What History Shows (Very Important)
Wars often cause short-term market drops, but markets usually recover later.
In past conflicts, stocks were often higher one year after wars began (average +7%).
Financial experts generally advise investors to stay invested and avoid emotional decisions.
This is why many experienced investors do not exit during war-driven dips.
When It Makes Sense to Exit
You may consider reducing exposure ONLY IF:
You need the money in the short term (0–12 months)
Your risk tolerance is very low
Your portfolio is too heavily weighted in equities
You’re already at profit and want to rebalance
Otherwise, panic exit is usually a mistake.
Smart Moves Instead of Exiting
Here are better strategies:
1. Stay Invested (Best for long-term)
Markets usually recover after uncertainty fades.
2. Gradual Rebalancing
Move small portion to:
Money Market Funds
T-Bills
Bonds
(Not full exit)
3. Use the Opportunity
Experienced investors buy during fear.
Warren Buffett’s famous idea:
“Be fearful when others are greedy and greedy when others are fearful.”

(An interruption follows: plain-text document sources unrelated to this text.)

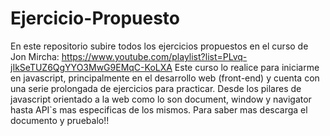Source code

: # Ejercicio-Propuesto
En este repositorio subire todos los ejercicios propuestos en el curso de  Jon Mircha: https://www.youtube.com/playlist?list=PLvq-jIkSeTUZ6QgYYO3MwG9EMqC-KoLXA
Este curso lo realice para iniciarme en javascript, principalmente en el desarrollo web (front-end) y cuenta con una serie prolongada 
de ejercicios para practicar. Desde los pilares de javascript orientado a la web como lo son document, window y navigator hasta API`s 
mas especificas de los mismos.
Para saber mas descarga el documento y pruebalo!!
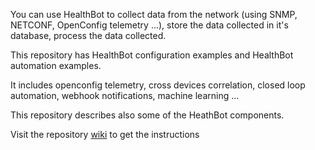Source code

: You can use HealthBot to collect data from the network (using SNMP, NETCONF, OpenConfig telemetry ...), store the data collected in it's database, process the data collected.

This repository has HealthBot configuration examples and HealthBot automation examples.  

It includes openconfig telemetry, cross devices correlation, closed loop automation, webhook notifications, machine learning ...  

This repository describes also some of the HeathBot components.  

Visit the repository [wiki](https://github.com/ksator/junos_monitoring_with_healthbot/wiki) to get the instructions 

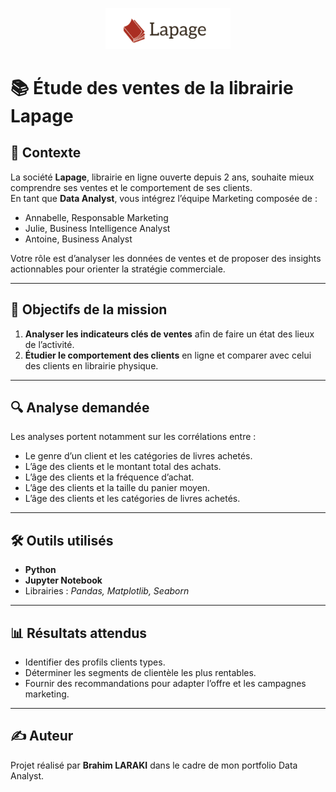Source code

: <p align="center">
  <img src="LOGO LAPAGE.png" alt="Logo Lapage" width="200"/>
</p>

# 📚 Étude des ventes de la librairie Lapage

## 📌 Contexte
La société **Lapage**, librairie en ligne ouverte depuis 2 ans, souhaite mieux comprendre ses ventes et le comportement de ses clients.  
En tant que **Data Analyst**, vous intégrez l’équipe Marketing composée de :  
- Annabelle, Responsable Marketing  
- Julie, Business Intelligence Analyst  
- Antoine, Business Analyst  

Votre rôle est d’analyser les données de ventes et de proposer des insights actionnables pour orienter la stratégie commerciale.

---

## 🎯 Objectifs de la mission
1. **Analyser les indicateurs clés de ventes** afin de faire un état des lieux de l’activité.  
2. **Étudier le comportement des clients** en ligne et comparer avec celui des clients en librairie physique.  

---

## 🔍 Analyse demandée
Les analyses portent notamment sur les corrélations entre :  
- Le genre d’un client et les catégories de livres achetés.  
- L’âge des clients et le montant total des achats.  
- L’âge des clients et la fréquence d’achat.  
- L’âge des clients et la taille du panier moyen.  
- L’âge des clients et les catégories de livres achetés.  

---

## 🛠️ Outils utilisés
- **Python**  
- **Jupyter Notebook**  
- Librairies : *Pandas, Matplotlib, Seaborn*  

---

## 📊 Résultats attendus
- Identifier des profils clients types.  
- Déterminer les segments de clientèle les plus rentables.  
- Fournir des recommandations pour adapter l’offre et les campagnes marketing.  

---

## ✍️ Auteur
Projet réalisé par **Brahim LARAKI** dans le cadre de mon portfolio Data Analyst.
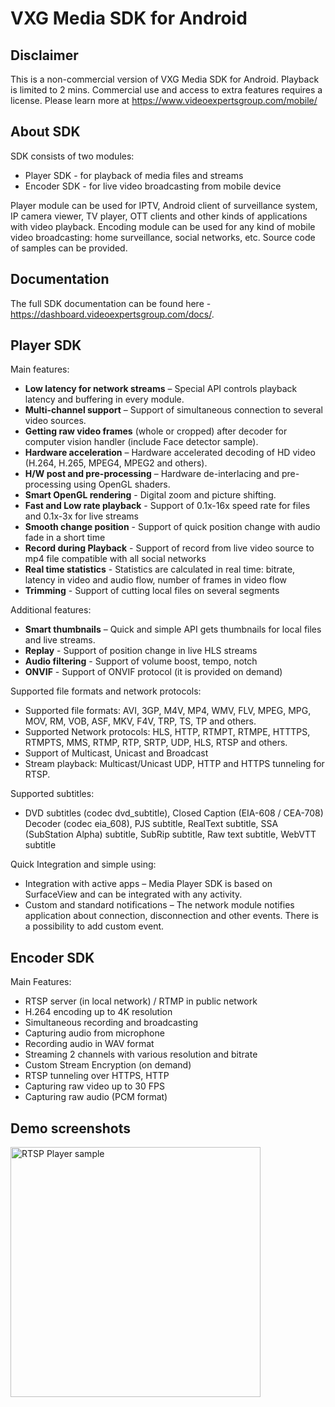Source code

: # VXG Media SDK for Android

## Disclaimer
This is a non-commercial version of VXG Media SDK for Android. Playback is limited to 2 mins.
Commercial use and access to extra features requires a license. Please learn more at https://www.videoexpertsgroup.com/mobile/

## About SDK
SDK consists of two modules:
- Player SDK - for playback of media files and streams
- Encoder SDK - for live video broadcasting from mobile device

Player module can be used for IPTV, Android client of surveillance system, IP camera viewer, TV player, OTT clients and other kinds of applications with video playback. 
Encoding module can be used for any kind of mobile video broadcasting: home surveillance, social networks, etc.
Source code of samples can be provided.

## Documentation 
The full SDK documentation can be found here - https://dashboard.videoexpertsgroup.com/docs/. 

## Player SDK
   Main features:
   * **Low latency for network streams** – Special API controls playback latency and buffering in every module.
   * **Multi-channel support** – Support of simultaneous connection to several video sources.
   * **Getting raw video frames** (whole or cropped) after decoder for computer vision handler (include Face detector sample).
   * **Hardware acceleration** – Hardware accelerated decoding of HD video (H.264, H.265, MPEG4, MPEG2 and others).
   * **H/W post and pre-processing** – Hardware de-interlacing and pre-processing using OpenGL shaders.
   * **Smart OpenGL rendering** - Digital zoom and picture shifting.
   * **Fast and Low rate playback** - Support of 0.1x-16x speed rate for files and 0.1x-3x for live streams
   * **Smooth change position** - Support of quick position change with audio fade in a short time
   * **Record during Playback** - Support of record from live video source to mp4 file compatible with all social networks
   * **Real time statistics** - Statistics are calculated in real time: bitrate, latency in video and audio flow, number of frames in video flow 
   * **Trimming** - Support of cutting local files on several segments 
   
   Additional features:
   * **Smart thumbnails** – Quick and simple API gets thumbnails for local files and live streams.
   * **Replay** - Support of position change in live HLS streams
   * **Audio filtering** - Support of volume boost, tempo, notch
   * **ONVIF** - Support of ONVIF protocol (it is provided on demand) 
   
   Supported file formats and network protocols:
   * Supported file formats: AVI, 3GP, M4V, MP4, WMV, FLV, MPEG, MPG, MOV, RM, VOB, ASF, MKV, F4V, TRP, TS, TP and others.
   * Supported Network protocols: HLS, HTTP, RTMPT, RTMPE, HTTTPS, RTMPTS, MMS, RTMP, RTP, SRTP, UDP, HLS, RTSP and others.
   * Support of Multicast, Unicast and Broadcast
   * Stream playback: Multicast/Unicast UDP, HTTP and HTTPS tunneling for RTSP.
   
   Supported subtitles:
   * DVD subtitles (codec dvd_subtitle), Closed Caption (EIA-608 / CEA-708) Decoder (codec eia_608), PJS subtitle, RealText subtitle, SSA (SubStation Alpha) subtitle, SubRip subtitle, Raw text subtitle, WebVTT subtitle

   Quick Integration and simple using:   
   * Integration with active apps – Media Player SDK is based on SurfaceView and can be integrated with any activity.
   * Custom and standard notifications – The network module notifies application about connection, disconnection and other events. There is a possibility to add custom event.


## Encoder SDK
   Main Features:
   * RTSP server (in local network) / RTMP in public network
   * H.264 encoding up to 4K resolution  
   * Simultaneous recording and broadcasting
   * Capturing audio from microphone
   * Recording audio in WAV format
   * Streaming 2 channels with various resolution and bitrate
   * Custom Stream Encryption (on demand)
   * RTSP tunneling over HTTPS, HTTP
   * Capturing raw video up to 30 FPS
   * Capturing raw audio (PCM format)

## Demo screenshots
<img src="http://www.videoexpertsgroup.com/git/nexus_rtsp.png" alt="RTSP Player sample" width="400">
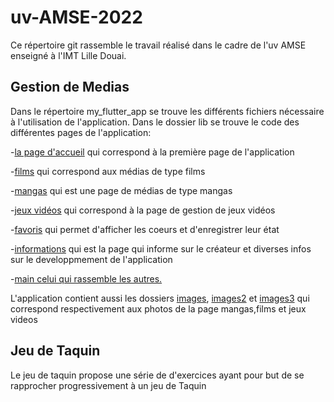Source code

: # uv-AMSE-2022

Ce répertoire git rassemble le travail réalisé dans le cadre de l'uv AMSE enseigné à l'IMT Lille Douai.

## Gestion de Medias

Dans le répertoire my_flutter_app se trouve les différents fichiers nécessaire à l'utilisation de l'application. Dans le dossier lib se trouve le code des différentes pages de l'application: 

-[la page d'accueil](https://github.com/altreon100/AMSE/blob/master/my_flutter_app/lib/accueil.dart) qui correspond à la première page de l'application

-[films](https://github.com/altreon100/AMSE/blob/master/my_flutter_app/lib/films.dart) qui correspond aux médias de type films

-[mangas](https://github.com/altreon100/AMSE/blob/master/my_flutter_app/lib/mangas.dart) qui est une page de médias de type mangas

-[jeux vidéos](https://github.com/altreon100/AMSE/blob/master/my_flutter_app/lib/jeu_video.dart) qui correspond à la page de gestion de jeux vidéos

-[favoris](https://github.com/altreon100/AMSE/blob/master/my_flutter_app/lib/favoris.dart) qui permet d'afficher les coeurs et d'enregistrer leur état

-[informations](https://github.com/altreon100/AMSE/blob/master/my_flutter_app/lib/informations.dart) qui est la page qui informe sur le créateur et diverses infos sur le developpmement de l'application

-[main celui qui rassemble les autres.](https://github.com/altreon100/AMSE/blob/master/my_flutter_app/lib/main.dart)

L'application contient aussi les dossiers [images](https://github.com/altreon100/AMSE/tree/master/my_flutter_app/images), [images2](https://github.com/altreon100/AMSE/tree/master/my_flutter_app/images2) et [images3](https://github.com/altreon100/AMSE/tree/master/my_flutter_app/images3) qui correspond respectivement aux photos de la page mangas,films et jeux videos

## Jeu de Taquin

Le jeu de taquin propose une série de d'exercices ayant pour but de se rapprocher progressivement à un jeu de Taquin
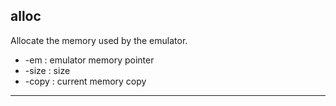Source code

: alloc
-------
Allocate the memory used by the emulator.
* -em : emulator memory pointer
* -size : size
* -copy : current memory copy
---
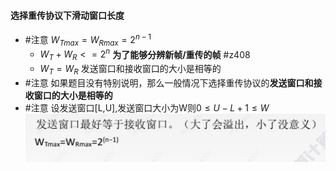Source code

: #### 选择重传协议下滑动窗口长度
- #注意 $W_{Tmax}=W_{Rmax}=2^{n-1}$  
	- $W_{T}+W_{R}<=2^{n}$ **为了能够分辨新帧/重传的帧** #z408 
	- $W_{T}=W_{R}$ 发送窗口和接收窗口的大小是相等的
- #注意 如果题目没有特别说明，那么一般情况下选择重传协议的**发送窗口和接收窗口的大小是相等的**
- #注意 设发送窗口[L,U],发送窗口大小为W则$0\leq U-L+1\leq W$
![](attachments/Pasted%20image%2020221007200052.png)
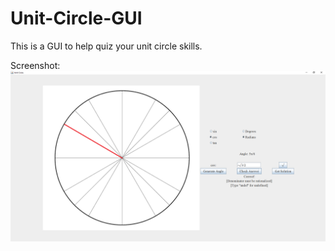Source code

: # Unit-Circle-GUI
This is a GUI to help quiz your unit circle skills.

Screenshot:
![Screenshot of Unit-Circle-GUI](GUIexample.png)
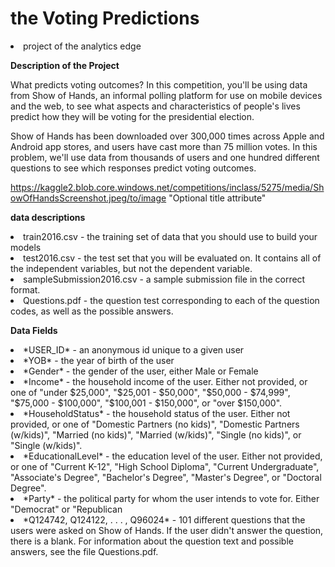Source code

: # the Voting Predictions

<li>project of the analytics edge

**Description of the Project**

What predicts voting outcomes? In this competition, you'll be using data from Show of Hands, an informal polling platform for use on mobile devices and the web, to see what aspects and characteristics of people's lives predict how they will be voting for the presidential election.

Show of Hands has been downloaded over 300,000 times across Apple and Android app stores, and users have cast more than 75 million votes. In this problem, we'll use data from thousands of users and one hundred different questions to see which responses predict voting outcomes.
 
 https://kaggle2.blob.core.windows.net/competitions/inclass/5275/media/ShowOfHandsScreenshot.jpeg/to/image  "Optional title attribute"

**data descriptions**

<li>train2016.csv - the training set of data that you should use to build your models
<li>test2016.csv - the test set that you will be evaluated on. It contains all of the independent variables, but not the dependent variable.
<li>sampleSubmission2016.csv - a sample submission file in the correct format.
<li>Questions.pdf - the question test corresponding to each of the question codes, as well as the possible answers.

**Data Fields**
<li>*USER_ID* - an anonymous id unique to a given user
<li>*YOB* - the year of birth of the user
<li>*Gender* - the gender of the user, either Male or Female
<li>*Income* - the household income of the user. Either not provided, or one of "under $25,000", "$25,001 - $50,000", "$50,000 - $74,999", "$75,000 - $100,000", "$100,001 - $150,000", or "over $150,000".
<li>*HouseholdStatus* - the household status of the user. Either not provided, or one of "Domestic Partners (no kids)", "Domestic Partners (w/kids)", "Married (no kids)", "Married (w/kids)", "Single (no kids)", or "Single (w/kids)".
<li>*EducationalLevel* - the education level of the user. Either not provided, or one of "Current K-12", "High School Diploma", "Current Undergraduate", "Associate's Degree", "Bachelor's Degree", "Master's Degree", or "Doctoral Degree".
<li>*Party* - the political party for whom the user intends to vote for. Either "Democrat" or "Republican
<li>*Q124742, Q124122, . . . , Q96024* - 101 different questions that the users were asked on Show of Hands. If the user didn't answer the question, there is a blank. For information about the question text and possible answers, see the file Questions.pdf.
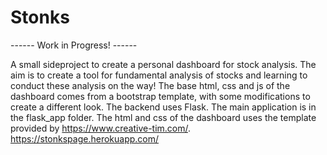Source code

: # Stonks

------ Work in Progress! ------ 

A small sideproject to create a personal dashboard for stock analysis. The aim is to create a tool for fundamental analysis of stocks and learning to conduct these analysis on the way!
The base html, css and js of the dashboard comes from a bootstrap template, with some modifications to create a different look. The backend uses Flask. 
The main application is in the flask_app folder.
The html and css of the dashboard uses the template provided by https://www.creative-tim.com/.  <br />
https://stonkspage.herokuapp.com/

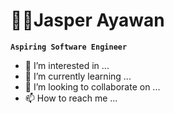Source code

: # 👨‍💻Jasper Ayawan

**`Aspiring Software Engineer`**
- 👀 I’m interested in ...
- 🌱 I’m currently learning ...
- 💞️ I’m looking to collaborate on ...
- 📫 How to reach me ...

<!---
jasperayawan/jasperayawan is a ✨ special ✨ repository because its `README.md` (this file) appears on your GitHub profile.
You can click the Preview link to take a look at your changes.
--->

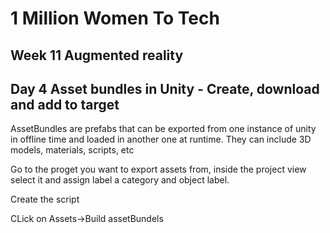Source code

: 
# 1 Million Women To Tech 

## Week 11 Augmented reality

## Day 4 Asset bundles in Unity - Create, download and add to target

AssetBundles are prefabs that can be exported from one instance of unity in offline time and loaded in another one at runtime. They can include 3D models, materials, scripts, etc


Go to the proget you want to export assets from,  inside the project view select it and assign label a category and object label.


Create the script

CLick on Assets->Build assetBundels 







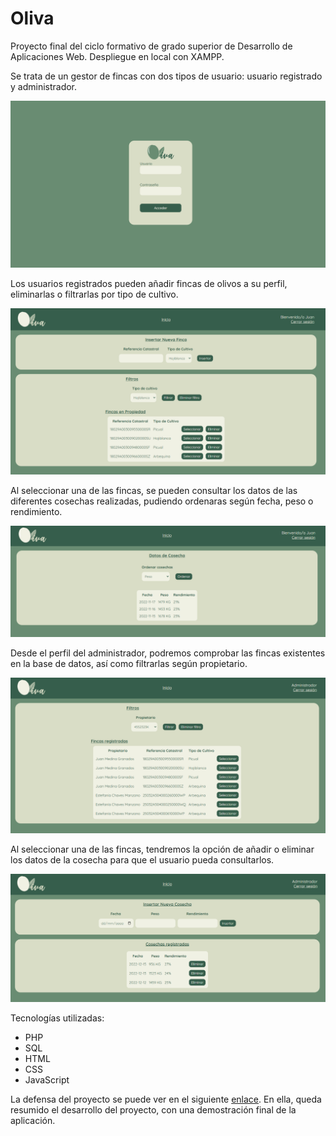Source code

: # Oliva
Proyecto final del ciclo formativo de grado superior de Desarrollo de Aplicaciones Web. Despliegue en local con XAMPP.

Se trata de un gestor de fincas con dos tipos de usuario: usuario registrado y administrador.

<div>
<img src="./img/capturas/01_inicio.png">
</div>

Los usuarios registrados pueden añadir fincas de olivos a su perfil, eliminarlas o filtrarlas por tipo de cultivo.

<div>
<img src="./img/capturas/02_usuario_1.png">
</div>

Al seleccionar una de las fincas, se pueden consultar los datos de las diferentes cosechas realizadas, pudiendo ordenaras según fecha, peso o rendimiento.

<div>
<img src="./img/capturas/03_usuario_2.png">
</div>

Desde el perfil del administrador, podremos comprobar las fincas existentes en la base de datos, así como filtrarlas según propietario.

<div>
<img src="./img/capturas/04_admin_1.png">
</div>

Al seleccionar una de las fincas, tendremos la opción de añadir o eliminar los datos de la cosecha para que el usuario pueda consultarlos.

<div>
<img src="./img/capturas/05_admin_2.png">
</div>

Tecnologías utilizadas:
- PHP
- SQL
- HTML
- CSS
- JavaScript

La defensa del proyecto se puede ver en el siguiente <a href="https://www.youtube.com/watch?v=n9RVbEX4GQQ" target="_blank">enlace</a>.
En ella, queda resumido el desarrollo del proyecto, con una demostración final de la aplicación.
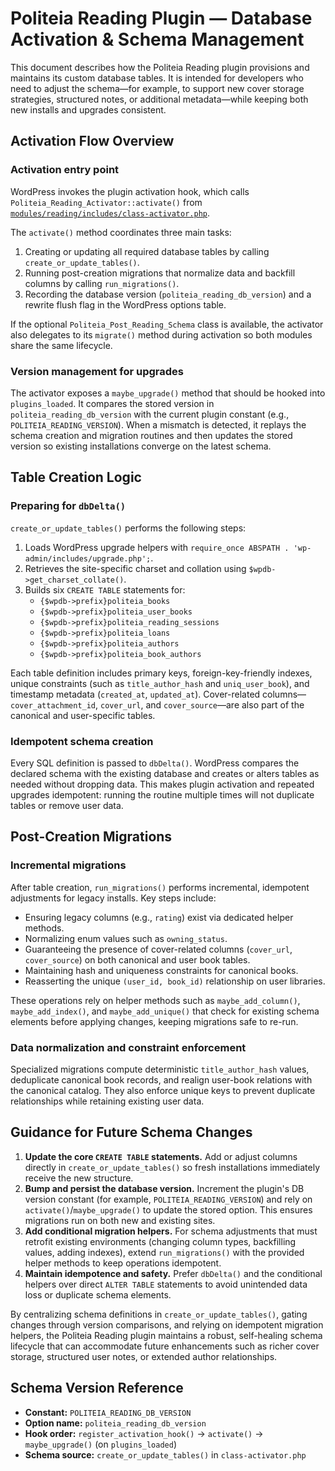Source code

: # Politeia Reading Plugin — Database Activation & Schema Management

This document describes how the Politeia Reading plugin provisions and maintains its custom database tables. It is intended for developers who need to adjust the schema—for example, to support new cover storage strategies, structured notes, or additional metadata—while keeping both new installs and upgrades consistent.

## Activation Flow Overview

### Activation entry point

WordPress invokes the plugin activation hook, which calls `Politeia_Reading_Activator::activate()` from [`modules/reading/includes/class-activator.php`](../includes/class-activator.php).

The `activate()` method coordinates three main tasks:

1. Creating or updating all required database tables by calling `create_or_update_tables()`.
2. Running post-creation migrations that normalize data and backfill columns by calling `run_migrations()`.
3. Recording the database version (`politeia_reading_db_version`) and a rewrite flush flag in the WordPress options table.

If the optional `Politeia_Post_Reading_Schema` class is available, the activator also delegates to its `migrate()` method during activation so both modules share the same lifecycle.

### Version management for upgrades

The activator exposes a `maybe_upgrade()` method that should be hooked into `plugins_loaded`. It compares the stored version in `politeia_reading_db_version` with the current plugin constant (e.g., `POLITEIA_READING_VERSION`). When a mismatch is detected, it replays the schema creation and migration routines and then updates the stored version so existing installations converge on the latest schema.

## Table Creation Logic

### Preparing for `dbDelta()`

`create_or_update_tables()` performs the following steps:

1. Loads WordPress upgrade helpers with `require_once ABSPATH . 'wp-admin/includes/upgrade.php';`.
2. Retrieves the site-specific charset and collation using `$wpdb->get_charset_collate()`.
3. Builds six `CREATE TABLE` statements for:
   - `{$wpdb->prefix}politeia_books`
   - `{$wpdb->prefix}politeia_user_books`
   - `{$wpdb->prefix}politeia_reading_sessions`
   - `{$wpdb->prefix}politeia_loans`
   - `{$wpdb->prefix}politeia_authors`
   - `{$wpdb->prefix}politeia_book_authors`

Each table definition includes primary keys, foreign-key-friendly indexes, unique constraints (such as `title_author_hash` and `uniq_user_book`), and timestamp metadata (`created_at`, `updated_at`). Cover-related columns—`cover_attachment_id`, `cover_url`, and `cover_source`—are also part of the canonical and user-specific tables.

### Idempotent schema creation

Every SQL definition is passed to `dbDelta()`. WordPress compares the declared schema with the existing database and creates or alters tables as needed without dropping data. This makes plugin activation and repeated upgrades idempotent: running the routine multiple times will not duplicate tables or remove user data.

## Post-Creation Migrations

### Incremental migrations

After table creation, `run_migrations()` performs incremental, idempotent adjustments for legacy installs. Key steps include:

- Ensuring legacy columns (e.g., `rating`) exist via dedicated helper methods.
- Normalizing enum values such as `owning_status`.
- Guaranteeing the presence of cover-related columns (`cover_url`, `cover_source`) on both canonical and user book tables.
- Maintaining hash and uniqueness constraints for canonical books.
- Reasserting the unique `(user_id, book_id)` relationship on user libraries.

These operations rely on helper methods such as `maybe_add_column()`, `maybe_add_index()`, and `maybe_add_unique()` that check for existing schema elements before applying changes, keeping migrations safe to re-run.

### Data normalization and constraint enforcement

Specialized migrations compute deterministic `title_author_hash` values, deduplicate canonical book records, and realign user-book relations with the canonical catalog. They also enforce unique keys to prevent duplicate relationships while retaining existing user data.

## Guidance for Future Schema Changes

1. **Update the core `CREATE TABLE` statements.** Add or adjust columns directly in `create_or_update_tables()` so fresh installations immediately receive the new structure.
2. **Bump and persist the database version.** Increment the plugin's DB version constant (for example, `POLITEIA_READING_VERSION`) and rely on `activate()`/`maybe_upgrade()` to update the stored option. This ensures migrations run on both new and existing sites.
3. **Add conditional migration helpers.** For schema adjustments that must retrofit existing environments (changing column types, backfilling values, adding indexes), extend `run_migrations()` with the provided helper methods to keep operations idempotent.
4. **Maintain idempotence and safety.** Prefer `dbDelta()` and the conditional helpers over direct `ALTER TABLE` statements to avoid unintended data loss or duplicate schema elements.

By centralizing schema definitions in `create_or_update_tables()`, gating changes through version comparisons, and relying on idempotent migration helpers, the Politeia Reading plugin maintains a robust, self-healing schema lifecycle that can accommodate future enhancements such as richer cover storage, structured user notes, or extended author relationships.

## Schema Version Reference

- **Constant:** `POLITEIA_READING_DB_VERSION`
- **Option name:** `politeia_reading_db_version`
- **Hook order:** `register_activation_hook()` → `activate()` → `maybe_upgrade()` (on `plugins_loaded`)
- **Schema source:** `create_or_update_tables()` in `class-activator.php`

What I’m Personally Seeing (Current Market Behavior)
Markets are falling
Oil is rising
Inflation fears increasing
Volatility high
But:
Some sectors are benefiting (energy, commodities)
Long-term fundamentals haven’t collapsed
My Practical Advice (Based on Your Situation)
Since you:
Are building investments gradually
Use equity funds
Focus on long-term wealth
Best approach for you:
Don’t exit completely
Hold your equity funds
Consider adding small amounts gradually (if possible)
This is how smart investors build wealth.